• [WORK TO BE COMPLETED]:
Each line in the records that mentions the word "Desde" needs to be listed.
DATA IN THIS EXERCISE START
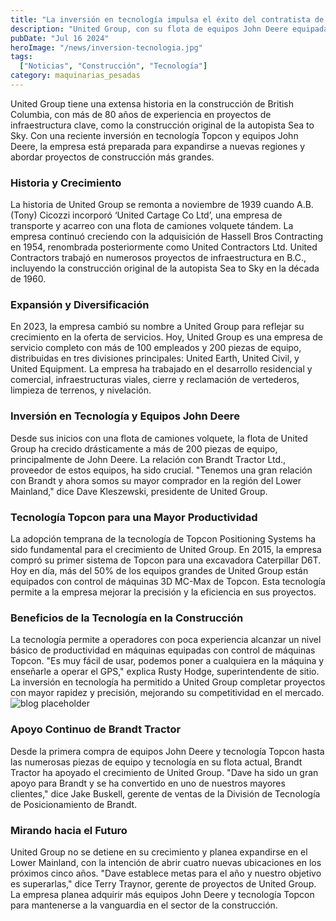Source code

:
 ```yaml
---
title: "La inversión en tecnología impulsa el éxito del contratista de B.C. United Group"
description: "United Group, con su flota de equipos John Deere equipada con tecnología Topcon, está preparada para un crecimiento significativo y proyectos de construcción más grandes."
pubDate: "Jul 16 2024"
heroImage: "/news/inversion-tecnologia.jpg"
tags:
  ["Noticias", "Construcción", "Tecnología"]
category: maquinarias_pesadas
---
```

United Group tiene una extensa historia en la construcción de British Columbia, con más de 80 años de experiencia en proyectos de infraestructura clave, como la construcción original de la autopista Sea to Sky. Con una reciente inversión en tecnología Topcon y equipos John Deere, la empresa está preparada para expandirse a nuevas regiones y abordar proyectos de construcción más grandes.

### Historia y Crecimiento

La historia de United Group se remonta a noviembre de 1939 cuando A.B. (Tony) Cicozzi incorporó ‘United Cartage Co Ltd’, una empresa de transporte y acarreo con una flota de camiones volquete tándem. La empresa continuó creciendo con la adquisición de Hassell Bros Contracting en 1954, renombrada posteriormente como United Contractors Ltd. United Contractors trabajó en numerosos proyectos de infraestructura en B.C., incluyendo la construcción original de la autopista Sea to Sky en la década de 1960.

### Expansión y Diversificación

En 2023, la empresa cambió su nombre a United Group para reflejar su crecimiento en la oferta de servicios. Hoy, United Group es una empresa de servicio completo con más de 100 empleados y 200 piezas de equipo, distribuidas en tres divisiones principales: United Earth, United Civil, y United Equipment. La empresa ha trabajado en el desarrollo residencial y comercial, infraestructuras viales, cierre y reclamación de vertederos, limpieza de terrenos, y nivelación.

### Inversión en Tecnología y Equipos John Deere

Desde sus inicios con una flota de camiones volquete, la flota de United Group ha crecido drásticamente a más de 200 piezas de equipo, principalmente de John Deere. La relación con Brandt Tractor Ltd., proveedor de estos equipos, ha sido crucial. "Tenemos una gran relación con Brandt y ahora somos su mayor comprador en la región del Lower Mainland," dice Dave Kleszewski, presidente de United Group.

### Tecnología Topcon para una Mayor Productividad

La adopción temprana de la tecnología de Topcon Positioning Systems ha sido fundamental para el crecimiento de United Group. En 2015, la empresa compró su primer sistema de Topcon para una excavadora Caterpillar D6T. Hoy en día, más del 50% de los equipos grandes de United Group están equipados con control de máquinas 3D MC-Max de Topcon. Esta tecnología permite a la empresa mejorar la precisión y la eficiencia en sus proyectos.

### Beneficios de la Tecnología en la Construcción

La tecnología permite a operadores con poca experiencia alcanzar un nivel básico de productividad en máquinas equipadas con control de máquinas Topcon. "Es muy fácil de usar, podemos poner a cualquiera en la máquina y enseñarle a operar el GPS," explica Rusty Hodge, superintendente de sitio. La inversión en tecnología ha permitido a United Group completar proyectos con mayor rapidez y precisión, mejorando su competitividad en el mercado.
![blog placeholder](/news/inversion-tecnologicos.jpg")

### Apoyo Continuo de Brandt Tractor

Desde la primera compra de equipos John Deere y tecnología Topcon hasta las numerosas piezas de equipo y tecnología en su flota actual, Brandt Tractor ha apoyado el crecimiento de United Group. "Dave ha sido un gran apoyo para Brandt y se ha convertido en uno de nuestros mayores clientes," dice Jake Buskell, gerente de ventas de la División de Tecnología de Posicionamiento de Brandt.

### Mirando hacia el Futuro

United Group no se detiene en su crecimiento y planea expandirse en el Lower Mainland, con la intención de abrir cuatro nuevas ubicaciones en los próximos cinco años. "Dave establece metas para el año y nuestro objetivo es superarlas," dice Terry Traynor, gerente de proyectos de United Group. La empresa planea adquirir más equipos John Deere y tecnología Topcon para mantenerse a la vanguardia en el sector de la construcción.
DATA IN THIS EXERCISE END
• [WRITTEN SOLUTION]:
Desde sus inicios con una flota de camiones volquete, la flota de United Group ha crecido drásticamente a más de 200 piezas de equipo, principalmente de John Deere. La relación con Brandt Tractor Ltd., proveedor de estos equipos, ha sido crucial. "Tenemos una gran relación con Brandt y ahora somos su mayor comprador en la región del Lower Mainland," dice Dave Kleszewski, presidente de United Group.
Desde la primera compra de equipos John Deere y tecnología Topcon hasta las numerosas piezas de equipo y tecnología en su flota actual, Brandt Tractor ha apoyado el crecimiento de United Group. "Dave ha sido un gran apoyo para Brandt y se ha convertido en uno de nuestros mayores clientes," dice Jake Buskell, gerente de ventas de la División de Tecnología de Posicionamiento de Brandt.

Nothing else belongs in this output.